## Assignment:
All that is needed is the listing, transcribed exactly and in full.

......

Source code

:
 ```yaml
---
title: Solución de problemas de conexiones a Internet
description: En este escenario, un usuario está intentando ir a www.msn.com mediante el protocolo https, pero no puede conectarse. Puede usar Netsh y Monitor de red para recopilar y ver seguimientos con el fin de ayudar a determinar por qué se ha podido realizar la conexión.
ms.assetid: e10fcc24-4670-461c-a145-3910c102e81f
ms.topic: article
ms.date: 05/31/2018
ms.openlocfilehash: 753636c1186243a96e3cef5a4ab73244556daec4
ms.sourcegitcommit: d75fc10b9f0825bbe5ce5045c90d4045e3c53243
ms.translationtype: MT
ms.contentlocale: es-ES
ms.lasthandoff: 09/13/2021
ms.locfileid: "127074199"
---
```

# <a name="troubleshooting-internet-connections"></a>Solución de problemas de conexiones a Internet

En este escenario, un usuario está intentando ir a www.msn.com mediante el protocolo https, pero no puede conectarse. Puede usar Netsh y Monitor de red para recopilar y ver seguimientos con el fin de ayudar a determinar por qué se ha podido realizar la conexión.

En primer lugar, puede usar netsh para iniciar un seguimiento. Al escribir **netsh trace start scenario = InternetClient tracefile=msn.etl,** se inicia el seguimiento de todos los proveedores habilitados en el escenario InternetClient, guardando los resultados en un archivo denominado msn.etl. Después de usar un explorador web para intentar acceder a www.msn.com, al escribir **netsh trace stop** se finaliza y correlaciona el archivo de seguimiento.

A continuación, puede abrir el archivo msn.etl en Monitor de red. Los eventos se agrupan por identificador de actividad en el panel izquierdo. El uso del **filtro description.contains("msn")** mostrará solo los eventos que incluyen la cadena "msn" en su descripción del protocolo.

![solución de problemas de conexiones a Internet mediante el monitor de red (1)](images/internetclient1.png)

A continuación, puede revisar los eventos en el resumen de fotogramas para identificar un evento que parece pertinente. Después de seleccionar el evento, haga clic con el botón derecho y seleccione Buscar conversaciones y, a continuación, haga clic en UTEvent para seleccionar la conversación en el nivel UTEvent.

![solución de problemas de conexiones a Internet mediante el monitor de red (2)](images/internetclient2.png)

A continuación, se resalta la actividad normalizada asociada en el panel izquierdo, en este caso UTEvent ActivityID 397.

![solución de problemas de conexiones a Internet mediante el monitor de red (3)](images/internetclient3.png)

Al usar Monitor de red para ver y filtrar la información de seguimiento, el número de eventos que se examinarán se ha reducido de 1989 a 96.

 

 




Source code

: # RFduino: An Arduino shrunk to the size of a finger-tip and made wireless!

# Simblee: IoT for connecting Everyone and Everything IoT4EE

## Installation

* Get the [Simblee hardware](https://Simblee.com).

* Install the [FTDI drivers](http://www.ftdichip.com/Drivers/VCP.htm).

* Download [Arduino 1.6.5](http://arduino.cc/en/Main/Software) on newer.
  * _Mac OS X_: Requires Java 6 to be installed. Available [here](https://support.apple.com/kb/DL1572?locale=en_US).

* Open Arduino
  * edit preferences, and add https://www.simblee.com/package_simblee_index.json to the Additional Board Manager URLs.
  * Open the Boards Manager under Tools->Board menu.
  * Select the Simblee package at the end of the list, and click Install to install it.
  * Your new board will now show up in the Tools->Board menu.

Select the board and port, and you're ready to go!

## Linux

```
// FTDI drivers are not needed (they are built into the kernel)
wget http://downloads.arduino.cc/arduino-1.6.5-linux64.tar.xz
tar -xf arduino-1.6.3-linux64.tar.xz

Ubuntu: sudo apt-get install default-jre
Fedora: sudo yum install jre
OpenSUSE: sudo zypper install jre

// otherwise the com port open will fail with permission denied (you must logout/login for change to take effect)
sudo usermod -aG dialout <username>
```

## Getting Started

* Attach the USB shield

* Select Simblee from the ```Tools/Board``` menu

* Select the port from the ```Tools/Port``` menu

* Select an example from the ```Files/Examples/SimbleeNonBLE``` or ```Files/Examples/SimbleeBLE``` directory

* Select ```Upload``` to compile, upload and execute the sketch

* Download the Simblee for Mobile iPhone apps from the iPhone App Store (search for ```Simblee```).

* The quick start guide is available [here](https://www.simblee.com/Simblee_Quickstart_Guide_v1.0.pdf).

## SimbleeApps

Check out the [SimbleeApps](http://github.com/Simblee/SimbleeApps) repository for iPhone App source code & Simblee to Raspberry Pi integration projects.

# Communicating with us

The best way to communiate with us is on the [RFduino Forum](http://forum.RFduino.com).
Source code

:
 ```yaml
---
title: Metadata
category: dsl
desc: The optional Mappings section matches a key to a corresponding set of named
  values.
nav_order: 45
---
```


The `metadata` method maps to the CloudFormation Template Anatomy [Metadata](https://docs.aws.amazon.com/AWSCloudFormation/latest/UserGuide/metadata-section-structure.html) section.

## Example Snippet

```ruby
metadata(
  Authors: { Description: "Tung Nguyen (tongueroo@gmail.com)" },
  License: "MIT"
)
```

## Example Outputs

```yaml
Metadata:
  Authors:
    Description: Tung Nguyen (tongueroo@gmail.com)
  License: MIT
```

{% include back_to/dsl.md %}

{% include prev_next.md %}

......

## Exercise result:
Source code

:
 ```yaml
---
title: Solución de problemas de conexiones a Internet
description: En este escenario, un usuario está intentando ir a www.msn.com mediante el protocolo https, pero no puede conectarse. Puede usar Netsh y Monitor de red para recopilar y ver seguimientos con el fin de ayudar a determinar por qué se ha podido realizar la conexión.
ms.assetid: e10fcc24-4670-461c-a145-3910c102e81f
ms.topic: article
ms.date: 05/31/2018
ms.openlocfilehash: 753636c1186243a96e3cef5a4ab73244556daec4
ms.sourcegitcommit: d75fc10b9f0825bbe5ce5045c90d4045e3c53243
ms.translationtype: MT
ms.contentlocale: es-ES
ms.lasthandoff: 09/13/2021
ms.locfileid: "127074199"
---
```

# <a name="troubleshooting-internet-connections"></a>Solución de problemas de conexiones a Internet

En este escenario, un usuario está intentando ir a www.msn.com mediante el protocolo https, pero no puede conectarse. Puede usar Netsh y Monitor de red para recopilar y ver seguimientos con el fin de ayudar a determinar por qué se ha podido realizar la conexión.

En primer lugar, puede usar netsh para iniciar un seguimiento. Al escribir **netsh trace start scenario = InternetClient tracefile=msn.etl,** se inicia el seguimiento de todos los proveedores habilitados en el escenario InternetClient, guardando los resultados en un archivo denominado msn.etl. Después de usar un explorador web para intentar acceder a www.msn.com, al escribir **netsh trace stop** se finaliza y correlaciona el archivo de seguimiento.

A continuación, puede abrir el archivo msn.etl en Monitor de red. Los eventos se agrupan por identificador de actividad en el panel izquierdo. El uso del **filtro description.contains("msn")** mostrará solo los eventos que incluyen la cadena "msn" en su descripción del protocolo.

![solución de problemas de conexiones a Internet mediante el monitor de red (1)](images/internetclient1.png)

A continuación, puede revisar los eventos en el resumen de fotogramas para identificar un evento que parece pertinente. Después de seleccionar el evento, haga clic con el botón derecho y seleccione Buscar conversaciones y, a continuación, haga clic en UTEvent para seleccionar la conversación en el nivel UTEvent.

![solución de problemas de conexiones a Internet mediante el monitor de red (2)](images/internetclient2.png)

A continuación, se resalta la actividad normalizada asociada en el panel izquierdo, en este caso UTEvent ActivityID 397.

![solución de problemas de conexiones a Internet mediante el monitor de red (3)](images/internetclient3.png)

Al usar Monitor de red para ver y filtrar la información de seguimiento, el número de eventos que se examinarán se ha reducido de 1989 a 96.

 

 




Source code

: # RFduino: An Arduino shrunk to the size of a finger-tip and made wireless!

# Simblee: IoT for connecting Everyone and Everything IoT4EE

## Installation

* Get the [Simblee hardware](https://Simblee.com).

* Install the [FTDI drivers](http://www.ftdichip.com/Drivers/VCP.htm).

* Download [Arduino 1.6.5](http://arduino.cc/en/Main/Software) on newer.
  * _Mac OS X_: Requires Java 6 to be installed. Available [here](https://support.apple.com/kb/DL1572?locale=en_US).

* Open Arduino
  * edit preferences, and add https://www.simblee.com/package_simblee_index.json to the Additional Board Manager URLs.
  * Open the Boards Manager under Tools->Board menu.
  * Select the Simblee package at the end of the list, and click Install to install it.
  * Your new board will now show up in the Tools->Board menu.

Select the board and port, and you're ready to go!

## Linux

```
// FTDI drivers are not needed (they are built into the kernel)
wget http://downloads.arduino.cc/arduino-1.6.5-linux64.tar.xz
tar -xf arduino-1.6.3-linux64.tar.xz

Ubuntu: sudo apt-get install default-jre
Fedora: sudo yum install jre
OpenSUSE: sudo zypper install jre

// otherwise the com port open will fail with permission denied (you must logout/login for change to take effect)
sudo usermod -aG dialout <username>
```

## Getting Started

* Attach the USB shield

* Select Simblee from the ```Tools/Board``` menu

* Select the port from the ```Tools/Port``` menu

* Select an example from the ```Files/Examples/SimbleeNonBLE``` or ```Files/Examples/SimbleeBLE``` directory

* Select ```Upload``` to compile, upload and execute the sketch

* Download the Simblee for Mobile iPhone apps from the iPhone App Store (search for ```Simblee```).

* The quick start guide is available [here](https://www.simblee.com/Simblee_Quickstart_Guide_v1.0.pdf).

## SimbleeApps

Check out the [SimbleeApps](http://github.com/Simblee/SimbleeApps) repository for iPhone App source code & Simblee to Raspberry Pi integration projects.

# Communicating with us

The best way to communiate with us is on the [RFduino Forum](http://forum.RFduino.com).
Source code

:
 ```yaml
---
title: Metadata
category: dsl
desc: The optional Mappings section matches a key to a corresponding set of named
  values.
nav_order: 45
---
```


The `metadata` method maps to the CloudFormation Template Anatomy [Metadata](https://docs.aws.amazon.com/AWSCloudFormation/latest/UserGuide/metadata-section-structure.html) section.

## Example Snippet

```ruby
metadata(
  Authors: { Description: "Tung Nguyen (tongueroo@gmail.com)" },
  License: "MIT"
)
```

## Example Outputs

```yaml
Metadata:
  Authors:
    Description: Tung Nguyen (tongueroo@gmail.com)
  License: MIT
```

{% include back_to/dsl.md %}

{% include prev_next.md %}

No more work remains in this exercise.